[[ DATA TO PROCESS, beginning ]]
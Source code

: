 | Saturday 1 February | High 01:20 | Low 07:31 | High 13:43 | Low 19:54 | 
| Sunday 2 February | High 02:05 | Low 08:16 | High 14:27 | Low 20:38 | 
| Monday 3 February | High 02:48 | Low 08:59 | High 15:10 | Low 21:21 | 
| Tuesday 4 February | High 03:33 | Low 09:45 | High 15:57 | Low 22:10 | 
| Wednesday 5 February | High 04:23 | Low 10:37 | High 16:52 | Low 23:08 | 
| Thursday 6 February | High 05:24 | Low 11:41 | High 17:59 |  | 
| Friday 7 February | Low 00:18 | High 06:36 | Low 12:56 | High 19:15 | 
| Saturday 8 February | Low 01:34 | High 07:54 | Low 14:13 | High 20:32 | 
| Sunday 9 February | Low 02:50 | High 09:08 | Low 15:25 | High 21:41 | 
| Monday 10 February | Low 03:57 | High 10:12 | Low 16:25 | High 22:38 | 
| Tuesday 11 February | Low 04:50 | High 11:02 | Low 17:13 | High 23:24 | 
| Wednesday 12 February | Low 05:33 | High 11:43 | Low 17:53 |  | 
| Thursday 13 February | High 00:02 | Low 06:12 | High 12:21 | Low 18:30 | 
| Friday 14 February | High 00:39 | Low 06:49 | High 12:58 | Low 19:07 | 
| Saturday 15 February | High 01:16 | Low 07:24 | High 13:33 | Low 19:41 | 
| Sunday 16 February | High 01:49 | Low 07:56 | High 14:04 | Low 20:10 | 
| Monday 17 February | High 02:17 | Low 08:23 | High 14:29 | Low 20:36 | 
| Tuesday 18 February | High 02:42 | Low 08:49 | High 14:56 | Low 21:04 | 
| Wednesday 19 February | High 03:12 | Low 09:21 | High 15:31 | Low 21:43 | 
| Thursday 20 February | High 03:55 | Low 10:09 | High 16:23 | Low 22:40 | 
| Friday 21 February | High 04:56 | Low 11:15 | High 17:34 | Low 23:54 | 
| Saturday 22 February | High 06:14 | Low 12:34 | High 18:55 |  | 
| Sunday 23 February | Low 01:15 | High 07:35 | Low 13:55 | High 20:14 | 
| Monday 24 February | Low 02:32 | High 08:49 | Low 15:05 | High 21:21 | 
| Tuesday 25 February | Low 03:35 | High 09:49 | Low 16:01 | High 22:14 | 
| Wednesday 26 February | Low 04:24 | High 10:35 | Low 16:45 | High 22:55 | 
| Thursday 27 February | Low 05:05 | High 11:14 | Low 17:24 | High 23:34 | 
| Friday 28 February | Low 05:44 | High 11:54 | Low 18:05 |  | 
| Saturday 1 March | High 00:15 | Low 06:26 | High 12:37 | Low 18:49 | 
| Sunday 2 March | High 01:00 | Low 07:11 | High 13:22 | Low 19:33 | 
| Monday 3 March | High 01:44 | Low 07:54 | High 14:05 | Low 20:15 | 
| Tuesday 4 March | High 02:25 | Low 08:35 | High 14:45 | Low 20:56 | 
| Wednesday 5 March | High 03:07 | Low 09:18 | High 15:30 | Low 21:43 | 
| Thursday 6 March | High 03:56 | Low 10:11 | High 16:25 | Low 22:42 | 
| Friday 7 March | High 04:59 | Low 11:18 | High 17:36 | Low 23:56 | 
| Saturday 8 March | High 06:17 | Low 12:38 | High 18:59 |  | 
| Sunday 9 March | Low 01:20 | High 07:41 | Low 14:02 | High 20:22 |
[[ DATA TO PROCESS, end ]]
**EXERCISE INSTRUCTIONS**
Please restate the preceding entries word for word.

**SOLVED EXERCISE**
Source code

: | Saturday 1 February | High 01:20 | Low 07:31 | High 13:43 | Low 19:54 | 
| Sunday 2 February | High 02:05 | Low 08:16 | High 14:27 | Low 20:38 | 
| Monday 3 February | High 02:48 | Low 08:59 | High 15:10 | Low 21:21 | 
| Tuesday 4 February | High 03:33 | Low 09:45 | High 15:57 | Low 22:10 | 
| Wednesday 5 February | High 04:23 | Low 10:37 | High 16:52 | Low 23:08 | 
| Thursday 6 February | High 05:24 | Low 11:41 | High 17:59 |  | 
| Friday 7 February | Low 00:18 | High 06:36 | Low 12:56 | High 19:15 | 
| Saturday 8 February | Low 01:34 | High 07:54 | Low 14:13 | High 20:32 | 
| Sunday 9 February | Low 02:50 | High 09:08 | Low 15:25 | High 21:41 | 
| Monday 10 February | Low 03:57 | High 10:12 | Low 16:25 | High 22:38 | 
| Tuesday 11 February | Low 04:50 | High 11:02 | Low 17:13 | High 23:24 | 
| Wednesday 12 February | Low 05:33 | High 11:43 | Low 17:53 |  | 
| Thursday 13 February | High 00:02 | Low 06:12 | High 12:21 | Low 18:30 | 
| Friday 14 February | High 00:39 | Low 06:49 | High 12:58 | Low 19:07 | 
| Saturday 15 February | High 01:16 | Low 07:24 | High 13:33 | Low 19:41 | 
| Sunday 16 February | High 01:49 | Low 07:56 | High 14:04 | Low 20:10 | 
| Monday 17 February | High 02:17 | Low 08:23 | High 14:29 | Low 20:36 | 
| Tuesday 18 February | High 02:42 | Low 08:49 | High 14:56 | Low 21:04 | 
| Wednesday 19 February | High 03:12 | Low 09:21 | High 15:31 | Low 21:43 | 
| Thursday 20 February | High 03:55 | Low 10:09 | High 16:23 | Low 22:40 | 
| Friday 21 February | High 04:56 | Low 11:15 | High 17:34 | Low 23:54 | 
| Saturday 22 February | High 06:14 | Low 12:34 | High 18:55 |  | 
| Sunday 23 February | Low 01:15 | High 07:35 | Low 13:55 | High 20:14 | 
| Monday 24 February | Low 02:32 | High 08:49 | Low 15:05 | High 21:21 | 
| Tuesday 25 February | Low 03:35 | High 09:49 | Low 16:01 | High 22:14 | 
| Wednesday 26 February | Low 04:24 | High 10:35 | Low 16:45 | High 22:55 | 
| Thursday 27 February | Low 05:05 | High 11:14 | Low 17:24 | High 23:34 | 
| Friday 28 February | Low 05:44 | High 11:54 | Low 18:05 |  | 
| Saturday 1 March | High 00:15 | Low 06:26 | High 12:37 | Low 18:49 | 
| Sunday 2 March | High 01:00 | Low 07:11 | High 13:22 | Low 19:33 | 
| Monday 3 March | High 01:44 | Low 07:54 | High 14:05 | Low 20:15 | 
| Tuesday 4 March | High 02:25 | Low 08:35 | High 14:45 | Low 20:56 | 
| Wednesday 5 March | High 03:07 | Low 09:18 | High 15:30 | Low 21:43 | 
| Thursday 6 March | High 03:56 | Low 10:11 | High 16:25 | Low 22:42 | 
| Friday 7 March | High 04:59 | Low 11:18 | High 17:36 | Low 23:56 | 
| Saturday 8 March | High 06:17 | Low 12:38 | High 18:59 |  | 
| Sunday 9 March | Low 01:20 | High 07:41 | Low 14:02 | High 20:22 |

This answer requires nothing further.